Type 2 diabetes and obesity are chronic diseases that affect millions of Americans and represent a costly expense for the nation’s healthcare payers. In the effort to manage quality and costs associated with treating these conditions, many health insurers have turned to accountable care organizations (ACOs) to better coordinate care for large patient populations. Given the large affected population and the availability of a range of effective drugs and measurable outcomes, type 2 diabetes represents the low-hanging fruit for the ACO. As a contributor to diabetes, obesity has also become a focus of ACO management, especially since the emergence of novel branded therapies—including the latest, Orexigen Therapeutics/Takeda Pharmaceutical’s Contrave (naltrexone SR/bupropion SR)—that illicit greater weight loss but are much more expensive than generic phentermine. As ACOs work to manage diabetes care, they are faced with a broad array of branded, non-insulin therapies whose distinct mechanisms of action improve upon the effectiveness of generic metformin. These classes have become familiar to payers over the past decade: oral DPP-IV inhibitors, such as Merck’s Januvia (sitagliptin); the oral SGLT-2 inhibitors, such as Johnson & Johnson’s Invokana (canagliflozin); and the injectable GLP-1 agonists, such as Novo Nordisk’s Victoza (liraglutide).

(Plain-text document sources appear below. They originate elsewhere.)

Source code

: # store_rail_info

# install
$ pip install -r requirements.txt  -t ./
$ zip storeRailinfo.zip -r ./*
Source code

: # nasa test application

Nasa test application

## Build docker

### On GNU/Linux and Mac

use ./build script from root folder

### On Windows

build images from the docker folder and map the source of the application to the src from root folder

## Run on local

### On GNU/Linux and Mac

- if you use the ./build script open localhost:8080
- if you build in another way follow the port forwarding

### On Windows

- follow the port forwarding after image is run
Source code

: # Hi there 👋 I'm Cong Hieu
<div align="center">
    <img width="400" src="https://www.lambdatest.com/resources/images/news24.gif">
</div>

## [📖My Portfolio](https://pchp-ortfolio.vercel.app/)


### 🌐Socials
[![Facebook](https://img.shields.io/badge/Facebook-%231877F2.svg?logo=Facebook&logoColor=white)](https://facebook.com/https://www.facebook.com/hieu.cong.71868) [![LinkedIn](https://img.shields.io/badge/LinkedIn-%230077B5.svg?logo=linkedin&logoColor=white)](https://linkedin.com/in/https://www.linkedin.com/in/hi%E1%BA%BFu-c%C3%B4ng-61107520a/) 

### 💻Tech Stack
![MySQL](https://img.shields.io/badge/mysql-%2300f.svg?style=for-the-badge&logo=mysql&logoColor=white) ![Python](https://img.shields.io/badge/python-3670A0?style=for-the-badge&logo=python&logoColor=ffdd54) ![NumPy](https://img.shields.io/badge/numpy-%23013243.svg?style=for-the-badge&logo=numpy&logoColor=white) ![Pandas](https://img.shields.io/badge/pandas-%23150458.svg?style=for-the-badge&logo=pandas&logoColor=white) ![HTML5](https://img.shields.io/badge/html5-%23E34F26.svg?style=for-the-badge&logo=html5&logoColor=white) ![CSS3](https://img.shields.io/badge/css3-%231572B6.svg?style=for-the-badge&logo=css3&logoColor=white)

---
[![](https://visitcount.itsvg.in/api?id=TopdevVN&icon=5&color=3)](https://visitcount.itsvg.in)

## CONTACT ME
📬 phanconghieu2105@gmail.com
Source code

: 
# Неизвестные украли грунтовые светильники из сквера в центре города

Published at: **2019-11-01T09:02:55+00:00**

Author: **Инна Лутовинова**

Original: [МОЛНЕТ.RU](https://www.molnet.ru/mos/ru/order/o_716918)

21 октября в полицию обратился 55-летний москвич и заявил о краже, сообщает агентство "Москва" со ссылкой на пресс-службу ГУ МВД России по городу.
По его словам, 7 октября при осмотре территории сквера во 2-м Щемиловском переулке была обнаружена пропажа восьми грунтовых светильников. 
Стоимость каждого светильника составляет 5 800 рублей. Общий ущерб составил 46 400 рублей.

ACOs are making PCPs and endocrinologists more conscious of the long-term consequences of each prescribing decision by linking their reimbursement to the achievement of goals such as reducing hospital readmissions and total medical costs, as well as saving on prescription drug costs.

Questions Answered:

  • The novel weight-loss drugs that have launched in the United States since 2012 have struggled to gain coverage through Medicare, but their potential to help curb the diabetic epidemic increases their chances for coverage in the commercial ACO setting. What percentage of managed care organization (MCO) directors say that their commercial ACOs are more likely to cover obesity drugs in the ACO setting because of the ACO’s focus on diabetes management? What is the difference in coverage and tiering among the branded weight-loss therapies, and how widespread are formulary exclusions? How has ACO involvement affected PCPs’ and endocrinologists’ prescribing patterns for weight-loss drugs?
  • Surveyed physicians’ prescribing is influenced by a variety of factors, including the preferred therapies established by their ACOs. How do PCPs and endocrinologists value the various attributes of diabetes (and obesity drugs) differently in the ACO setting versus their normal practice? How are physicians encouraged to meet the goals of the ACO? What are surveyed physicians reporting about their ACOs’ impact on the drug choices they make? What formulary do physicians use when prescribing drugs?
  • A primary feature of an ACO is the financial incentives that are built in to hold providers accountable for the care of ACO members, but the level of accountability varies by ACO. How do MCOs hold providers in the ACO responsible for keeping drug spending in check? Do MCOs expect ACOs to take full financial risk for pharmacy as well as medical services and in what time frame? On what quality measures are physicians tracked—both general ACO measures and those relating to diabetes and obesity drugs in particular?

Scope:

Markets covered: United States.

Primary research: Online survey of 70 PCPs and 71 endocrinologists, 30 MCO medical directors, and 11 MCO pharmacy directors.

Commercial context: Drug profiles, epidemiology tables, drug-treatment algorithms, and ACO background information.

Therapies covered: Weight-loss therapies and three classes of antidiabetic drugs: DPP-IV inhibitors, GLP-1 receptor agonists, and SGLT-2 inhibitors.